TASK PROMPT:
Only a number is wanted here. Tally the lines of the data that contain "width".

RECORDS TO USE:
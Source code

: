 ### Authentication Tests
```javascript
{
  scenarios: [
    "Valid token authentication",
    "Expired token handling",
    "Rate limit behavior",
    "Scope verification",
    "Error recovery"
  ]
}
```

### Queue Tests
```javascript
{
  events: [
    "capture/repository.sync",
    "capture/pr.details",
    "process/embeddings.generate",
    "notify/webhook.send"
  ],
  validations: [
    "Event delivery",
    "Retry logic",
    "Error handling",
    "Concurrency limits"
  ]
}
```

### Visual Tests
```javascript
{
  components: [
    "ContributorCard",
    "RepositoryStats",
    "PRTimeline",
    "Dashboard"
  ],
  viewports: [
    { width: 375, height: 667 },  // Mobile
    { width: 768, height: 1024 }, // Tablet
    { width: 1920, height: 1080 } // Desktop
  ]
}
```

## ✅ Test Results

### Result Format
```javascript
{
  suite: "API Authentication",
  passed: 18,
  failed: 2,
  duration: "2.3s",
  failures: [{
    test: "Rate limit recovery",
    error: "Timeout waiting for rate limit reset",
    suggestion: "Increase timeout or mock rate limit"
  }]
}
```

THE COMPLETED TASK:
3